Supervisors offered no clear direction on how to resolve the problem, only saying the topic should be discussed at a later date.
The two men leading the opposing offices, outgoing Sonoma County Sheriff Robert Giordano and Jerry Threet, director of the county’s Independent Office of Law Enforcement Review and Outreach, publicly aired their grievances with the auditing process at Tuesday’s meeting, where Threet presented an annual report and proposed changes to the ordinance that established his office.
Their clashing personalities and differing opinions about what’s expected from their respective offices during the auditing process have eroded relationships between the two agencies, said Giordano, who apologized to the outgoing auditor for the tension.

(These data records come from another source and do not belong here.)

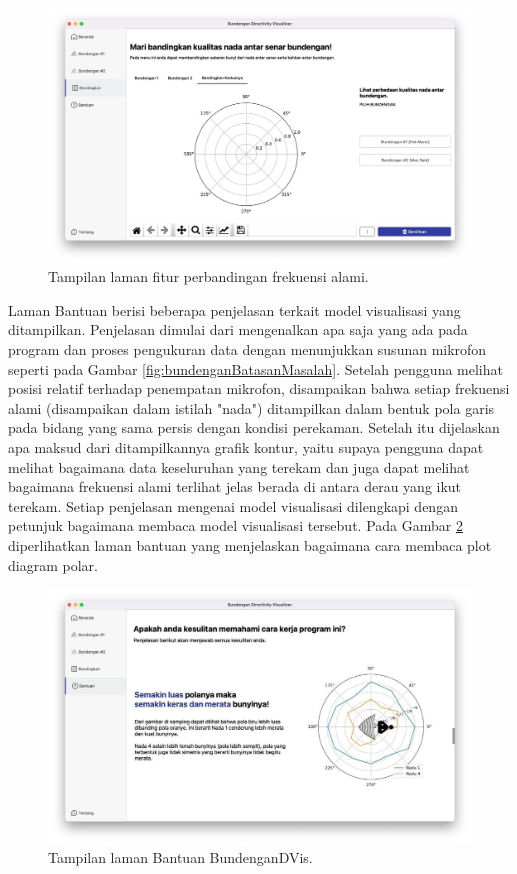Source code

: \begin{figure}[h!]
	\centering
	\includegraphics[width=14cm]{Gambar/laman-bandingkan.jpg}
	\caption{Tampilan laman fitur perbandingan frekuensi alami.}
	\label{fig:compare-app}
\end{figure}

Laman Bantuan berisi beberapa penjelasan terkait model visualisasi yang ditampilkan. Penjelasan dimulai dari mengenalkan \bundengan apa saja yang ada pada program dan proses pengukuran data dengan menunjukkan susunan mikrofon seperti pada Gambar \ref{fig:bundenganBatasanMasalah}. Setelah pengguna melihat posisi \bundengan relatif terhadap penempatan mikrofon, disampaikan bahwa setiap frekuensi alami (disampaikan dalam istilah "nada") ditampilkan dalam bentuk pola garis pada bidang yang sama persis dengan kondisi perekaman. Setelah itu dijelaskan apa maksud dari ditampilkannya grafik kontur, yaitu supaya pengguna dapat melihat bagaimana data keseluruhan yang terekam dan juga dapat melihat bagaimana frekuensi alami \bundengan terlihat jelas berada di antara derau yang ikut terekam. Setiap penjelasan mengenai model visualisasi dilengkapi dengan petunjuk bagaimana membaca model visualisasi tersebut. Pada Gambar \ref{fig:help-app} diperlihatkan laman bantuan yang menjelaskan bagaimana cara membaca plot diagram polar. \par 

\begin{figure}[t!]
	\centering
	\includegraphics[width=13cm]{Gambar/laman-help.jpg}
	\caption{Tampilan laman Bantuan BundenganDVis.}
	\label{fig:help-app}
\end{figure}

“The most frustrating thing for me was the breakdown in communication and that was the underpinning problem here,” Giordano said at the meeting. “I can’t pull any punches. I’m not saying it was his fault. I’m saying I’m sorry.”
Supervisor Lynda Hopkins said those fundamental differences were obvious from reading the annual report, published by Threet on Nov. 16.

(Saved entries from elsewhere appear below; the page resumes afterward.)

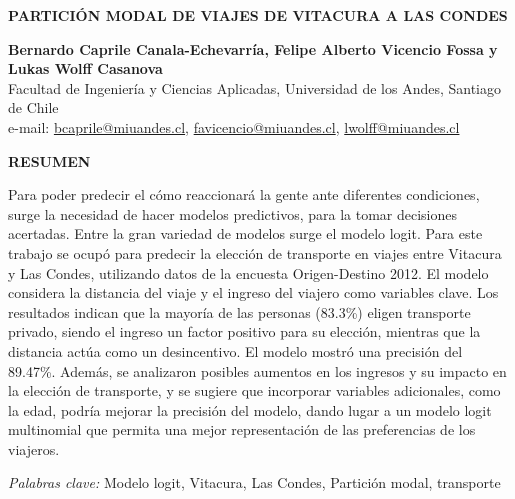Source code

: \documentclass[letterpaper,12pt]{article}
\begin{document}
\begin{titlepage}
    \begin{center}
        
    
    \vspace*{1cm}


    \textbf{\Large PARTICIÓN MODAL DE VIAJES DE VITACURA A LAS CONDES}
  
    \vspace{1cm}
    
    \textbf{Bernardo Caprile Canala-Echevarría, Felipe Alberto Vicencio Fossa y Lukas Wolff Casanova}\\
    Facultad de Ingeniería y Ciencias Aplicadas, Universidad de los Andes, Santiago de Chile\\
    e-mail: \href{mailto:bcaprile@miuandes.cl}{bcaprile@miuandes.cl}, \href{mailto:favicencio@miuandes.cl}{favicencio@miuandes.cl}, \href{mailto:lwolff@miuandes.cl}{lwolff@miuandes.cl}
    
    \vspace{2cm}
    
    \textbf{RESUMEN}
    \end{center}
    \vspace{0.5cm}
    
    Para poder predecir el cómo reaccionará la gente ante diferentes condiciones, surge la necesidad de hacer modelos predictivos, para la tomar decisiones acertadas. Entre la gran variedad de modelos surge el modelo logit. Para este trabajo se ocupó para predecir la elección de transporte en viajes entre Vitacura y Las Condes, utilizando datos de la encuesta Origen-Destino 2012. El modelo considera la distancia del viaje y el ingreso del viajero como variables clave. Los resultados indican que la mayoría de las personas (83.3\%) eligen transporte privado, siendo el ingreso un factor positivo para su elección, mientras que la distancia actúa como un desincentivo. El modelo mostró una precisión del 89.47\%. Además, se analizaron posibles aumentos en los ingresos y su impacto en la elección de transporte, y se sugiere que incorporar variables adicionales, como la edad, podría mejorar la precisión del modelo, dando lugar a un modelo logit multinomial que permita una mejor representación de las preferencias de los viajeros.


    \vspace{1cm}
    
    \textit{Palabras clave:} Modelo logit, Vitacura, Las Condes, Partición modal, transporte
    
\end{titlepage}

\newpage








\end{document}

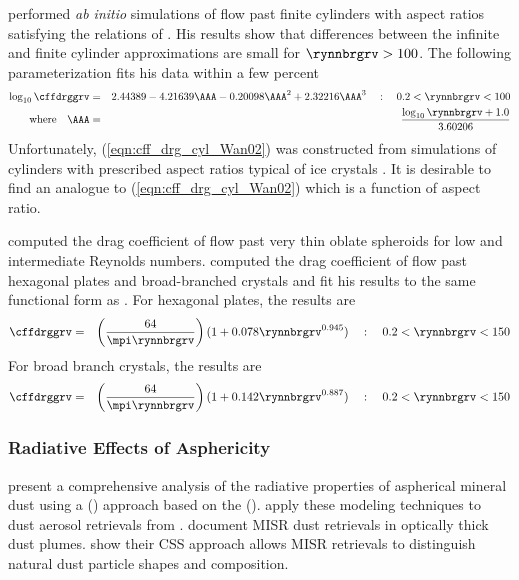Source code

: \documentclass[12pt,twoside]{book}
\begin{document}
\cite{Wan02} performed \textit{ab initio} simulations of flow past
finite cylinders with aspect ratios satisfying the relations of
\cite{AuV70}. 
His results show that differences between the infinite and finite
cylinder approximations are small for $\rynnbrgrv > 100$.
The following parameterization fits his data within a few percent
\begin{eqnarray}
\log_{10} \cffdrggrv & = & 2.44389 - 4.21639\AAA -
0.20098\AAA^{2}+2.32216\AAA^{3} 
\quad : \quad 0.2 < \rynnbrgrv < 100 \\
\mbox{where} \quad \AAA & = & \frac{\log_{10}\rynnbrgrv+1.0}{3.60206}
\label{eqn:cff_drg_cyl_Wan02}
\end{eqnarray}
Unfortunately, (\ref{eqn:cff_drg_cyl_Wan02}) was constructed
from simulations of cylinders with prescribed aspect ratios 
typical of ice crystals \cite[][p.~53]{Wan02}.
It is desirable to find an analogue to (\ref{eqn:cff_drg_cyl_Wan02})  
which is a function of aspect ratio.

\cite{PPH73} computed the drag coefficient of flow past very thin
oblate spheroids for low and intermediate Reynolds numbers.
\cite{Wan02} computed the drag coefficient of flow past hexagonal
plates and broad-branched crystals and fit his results to the same
functional form as \citeauthor{PPH73}.
For hexagonal plates, the results are
\begin{eqnarray}
\cffdrggrv & = & \left( \frac{64}{\mpi \rynnbrgrv} \right)
(1 + 0.078 \rynnbrgrv^{0.945}) 
\quad : \quad 0.2 < \rynnbrgrv < 150 
\label{eqn:cff_drg_plt_hxg_Wan02}
\end{eqnarray}
For broad branch crystals, the results are
\begin{eqnarray}
\cffdrggrv & = & \left( \frac{64}{\mpi \rynnbrgrv} \right)
(1 + 0.142 \rynnbrgrv^{0.887}) 
\quad : \quad 0.2 < \rynnbrgrv < 150 
\label{eqn:cff_drg_plt_bbc_Wan02}
\end{eqnarray}

\subsubsection[Radiative Effects of Asphericity]{Radiative Effects of Asphericity}\label{sxn:asp_rdn}
\cite{KaS04} present a comprehensive analysis of the radiative
properties of aspherical mineral dust using a
 () approach based on the
 ().
\cite{KDK05} apply these modeling techniques to dust aerosol
retrievals from .
\cite{KKS05} document MISR dust retrievals in optically thick dust
plumes.
\cite{KKL05} show their CSS approach allows MISR retrievals to
distinguish natural dust particle shapes and composition.
\end{document}
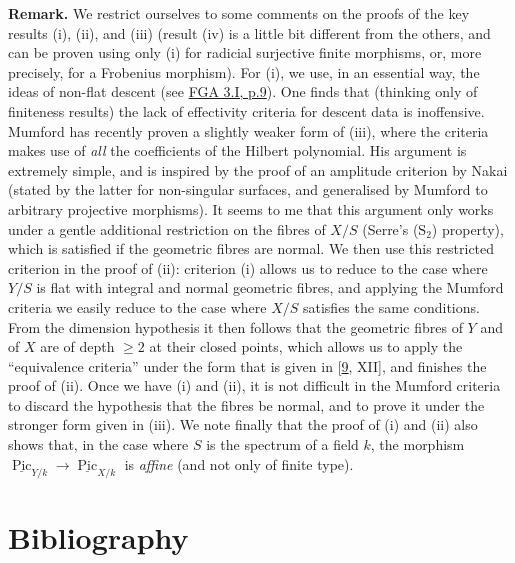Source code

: \documentclass{article}
\newenvironment{rmenv}[1]
  {\phantomsection\par\smallskip\noindent\textbf{#1.}\rmfamily}
  {\par\smallskip}
\newcommand{\oldpage}[1]{\marginpar{\footnotesize$\Big\vert$ \textit{p.~#1}}}
\theoremstyle{definition}
\theoremstyle{definition}
\theoremstyle{definition}
\theoremstyle{definition}
\theoremstyle{remark}
\begin{document}
\begin{rmenv}{Remark}
We restrict ourselves to some comments on the proofs of the key results (i), (ii), and (iii) (result (iv) is a little bit different from the others, and can be proven using only (i) for radicial surjective finite morphisms, or, more precisely, for a Frobenius morphism).
For (i), we use, in an essential way, the ideas of non-flat descent (see \protect\hyperlink{fga-3-i-section-A.2.c}{FGA 3.I, p.9}).
One finds that (thinking only of finiteness results) the lack of effectivity criteria for descent data is inoffensive.
Mumford has recently proven a slightly weaker form of (iii), where the criteria makes use of \emph{all} the coefficients of the Hilbert polynomial.
His argument is extremely simple, and is inspired by the proof of an amplitude criterion by Nakai (stated by the latter for non-singular surfaces, and generalised by Mumford to arbitrary projective morphisms).
It seems to me that this argument only works under a gentle additional restriction on the fibres of \(X/S\) (Serre's (\(\text{S}_2\)) property), which is satisfied if the geometric fibres are normal.
We then use this restricted criterion in the proof of (ii): criterion (i) allows us to reduce to the case where \(Y/S\) is flat with integral and normal geometric fibres, and applying the Mumford criteria we easily reduce to the case where \(X/S\) satisfies the same conditions.
From the dimension hypothesis it then follows that the geometric fibres of \(Y\) and of \(X\) are of depth \(\geqslant 2\) at their closed points, which allows us to apply the ``equivalence criteria'' under the form that is given in {[}\protect\hyperlink{ref-Gro1960b}{9}, XII{]}, and finishes the proof of (ii).
Once we have (i) and (ii), it is not difficult in the Mumford criteria to discard the hypothesis that the fibres be normal, and to prove it under the stronger form given in (iii).
\oldpage{C-11}We note finally that the proof of (i) and (ii) also shows that, in the case where \(S\) is the spectrum of a field \(k\), the morphism \(\underline{\operatorname{Pic}}_{Y/k}\to\underline{\operatorname{Pic}}_{X/k}\) is \emph{affine} (and not only of finite type).

\end{rmenv}

\hypertarget{bibliography}{%
\section*{Bibliography}\label{bibliography}}
\end{document}

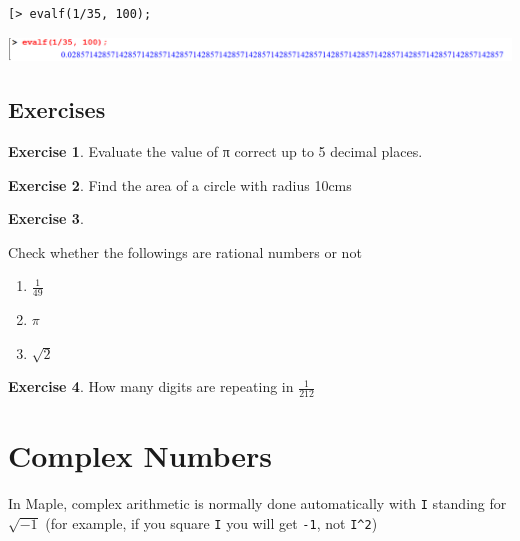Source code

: \documentclass[
]{book}
\providecommand{\tightlist}{%
  \setlength{\itemsep}{0pt}\setlength{\parskip}{0pt}}
\theoremstyle{definition}
\theoremstyle{definition}
\theoremstyle{definition}
\newtheorem{exercise}{Exercise}[chapter]
\theoremstyle{definition}
\theoremstyle{remark}
\begin{document}
\begin{verbatim}
[> evalf(1/35, 100);
\end{verbatim}

\includegraphics{figures/Lesson 1/fig41.png}

\subsection{Exercises}\label{exercises-1}

\begin{exercise}
\protect\hypertarget{exr:unnamed-chunk-6}{}\label{exr:unnamed-chunk-6}Evaluate the value of π correct up to 5 decimal places.
\end{exercise}

\begin{exercise}
\protect\hypertarget{exr:unnamed-chunk-7}{}\label{exr:unnamed-chunk-7}Find the area of a circle with radius 10cms
\end{exercise}

\begin{exercise}
\protect\hypertarget{exr:unnamed-chunk-8}{}\label{exr:unnamed-chunk-8}

Check whether the followings are rational numbers or not

\begin{enumerate}
\def\labelenumi{\roman{enumi}.}
\tightlist
\item
  \(\frac{1}{49}\)
\item
  \(\pi\)
\item
  \(\sqrt{2}\)
\end{enumerate}

\end{exercise}

\begin{exercise}
\protect\hypertarget{exr:unnamed-chunk-9}{}\label{exr:unnamed-chunk-9}How many digits are repeating in \(\frac{1}{212}\)
\end{exercise}

\section{Complex Numbers}\label{complex-numbers}

In Maple, complex arithmetic is normally done automatically with \texttt{I} standing for \(\sqrt{−1}\) (for example, if you square \texttt{I} you will get \texttt{-1}, not \texttt{I\^{}2})
\end{document}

The Sonoma County Sheriff’s Office issued a written response to the report. With new leaders expected to soon take control of each office, it was important that county leaders look for ways to avoid future conflicts and encourage increased collaboration between the two agencies, she said.
Giordano will step down as the county’s top cop at the end of the year, making way for incoming Sheriff Mark Essick. Threet will retire as the county’s first-ever independent auditor, a position created after the fatal shooting of 13-year-old Andy Lopez by a deputy in 2013, as soon as county leaders hire his replacement. Threet said health concerns prompted his decision to leave the auditor post.

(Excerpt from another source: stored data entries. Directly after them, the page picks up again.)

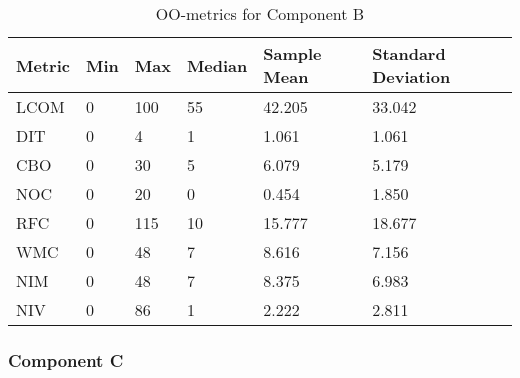 \begin{table}[]
\centering
\caption{OO-metrics for Component B}
\label{tab:oometrics-blc}
\begin{tabular}{|l|l|l|l|l|l|}
\hline
\textbf{Metric} & \textbf{Min} & \textbf{Max} & \textbf{Median} & \textbf{Sample Mean} & \textbf{Standard Deviation} \\ \hline
LCOM            & 0            & 100          & 55              & 42.205               & 33.042                      \\ \hline
DIT             & 0            & 4            & 1               & 1.061                & 1.061                       \\ \hline
CBO             & 0            & 30           & 5               & 6.079                & 5.179                       \\ \hline
NOC             & 0            & 20           & 0               & 0.454                & 1.850                       \\ \hline
RFC             & 0            & 115          & 10              & 15.777               & 18.677                      \\ \hline
WMC             & 0            & 48           & 7               & 8.616                & 7.156                       \\ \hline
NIM             & 0            & 48           & 7               & 8.375                & 6.983                       \\ \hline
NIV             & 0            & 86           & 1               & 2.222                & 2.811                       \\ \hline
\end{tabular}
\end{table}








\subsubsection{Component C}

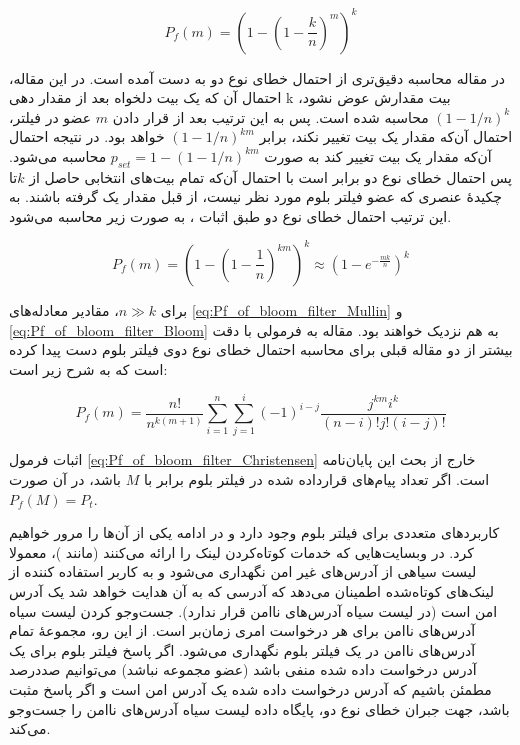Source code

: \begin{equation}
P_f(m) = \left(1-\left(1-\frac{k}{n}\right)^{m}\right)^k \label{eq:Pf_of_bloom_filter_Bloom}
\end{equation}

در مقاله \cite{Mullin1983} محاسبه دقیق‌تری از احتمال خطای نوع دو به دست آمده است. در این مقاله، احتمال آن که یک بیت دلخواه بعد از مقدار دهی k بیت مقدارش عوض نشود،
$(1-1/n)^k$
محاسبه شده است. پس به این ترتیب بعد از قرار دادن $m$ عضو در فیلتر، احتمال آن‌که مقدار یک بیت تغییر نکند، برابر 
$(1-1/n)^{km}$
خواهد بود. در نتیجه احتمال آن‌که مقدار یک بیت تغییر کند به صورت 
$p_{set} = 1-(1-1/n)^{km}$
محاسبه می‌شود. پس احتمال خطای نوع دو برابر است با احتمال آن‌که تمام بیت‌های انتخابی حاصل از $k$تا چکیدهٔ عنصری که عضو فیلتر بلوم مورد نظر نیست،‌ از قبل مقدار یک گرفته باشند. به این ترتیب احتمال خطای نوع دو طبق اثبات \cite{Mullin1983}، به صورت زیر محاسبه می‌شود.

\begin{equation}
P_f(m) = \left(1-\left(1-\frac{1}{n}\right)^{km}\right)^k \approx \left(1-e^{-\frac{mk}{n}}\right)^k
\label{eq:Pf_of_bloom_filter_Mullin}
\end{equation}

برای $n\gg k$، مقادیر معادله‌های  \eqref{eq:Pf_of_bloom_filter_Mullin} و \eqref{eq:Pf_of_bloom_filter_Bloom} به هم نزدیک خواهند بود. مقاله \cite{Christensen2010} به فرمولی با دقت بیشتر از دو مقاله قبلی برای محاسبه احتمال خطای نوع دوی فیلتر بلوم دست پیدا کرده است که به شرح زیر است:

\begin{equation}
P_f(m) = \frac{n!}{n^{k(m+1)}} \sum_{i=1}^{n} \sum_{j=1}^{i} (-1)^{i-j} \frac{j^{km}i^k}{(n-i)!j!(i-j)!}
\label{eq:Pf_of_bloom_filter_Christensen}
\end{equation}


اثبات فرمول \eqref{eq:Pf_of_bloom_filter_Christensen} خارج از بحث این پایان‌نامه است. اگر تعداد پیام‌های قرارداده شده در فیلتر بلوم برابر با $M$ باشد، در آن صورت 
$P_f(M)=P_t$.


کاربرد‌های متعددی برای فیلتر بلوم وجود دارد و در ادامه یکی از آن‌ها را مرور خواهیم کرد. در وبسایت‌هایی که خدمات کوتاه‌کردن لینک را ارائه می‌کنند (مانند \cite{Bitly.comTeam2020})، معمولا لیست سیاهی از آدرس‌های غیر امن نگهداری می‌شود و به کاربر استفاده کننده از لینک‌های کوتاه‌شده اطمینان می‌دهد که آدرسی که به آن هدایت خواهد شد یک آدرس امن است (در لیست سیاه آدرس‌های ناامن قرار ندارد). جست‌وجو کردن لیست سیاه آدرس‌های ناامن برای هر درخواست امری زمان‌بر است. از این رو، مجموعهٔ تمام آدرس‌های ناامن در یک فیلتر بلوم نگهداری می‌شود. اگر پاسخ فیلتر بلوم برای یک آدرس درخواست داده شده منفی باشد (عضو مجموعه نباشد) می‌توانیم صددرصد مطمئن باشیم که آدرس در‌خواست داده شده یک آدرس امن است و اگر پاسخ مثبت باشد،‌ جهت جبران خطای نوع دو، پایگاه‌ داده لیست سیاه آدرس‌های ناامن را جست‌وجو می‌کند\cite{Azar2016}.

“We really need to work on establishing clear priories for the office, clear standards for engagement in terms of what we expect, and have a conversation, hopefully with all of us … to really sit down and makes sure we don’t set the next office up to fail,” Hopkins said.
Among the biggest points of contention between Giordano and Threet was what each expected from the other’s office during the internal investigation and subsequent audit.
Threet argued that, in some cases, deputies weren’t casting a wide enough net when collecting evidence during alleged misconduct complaints, resulting in incomplete investigations. For example, he said, investigators failed to interview all witnesses and deputies accused of wrongdoing, or did not collect third-party evidence that could’ve been relevant in a case, such as phone records.
Giordano said internal affairs investigators aren’t expected to meet Threet’s standards, which more closely resemble that of a criminal case. Instead, investigators only need to review the most compelling evidence to make a finding. More extensive internal affairs investigations would require additional resources that the Sheriff’s Office does not have, Giordano said.
Threet asked for more money to hire additional staff, as well as greater access to the Sheriff’s Office files such as dispatch records and body-worn camera footage to more thoroughly complete his audits.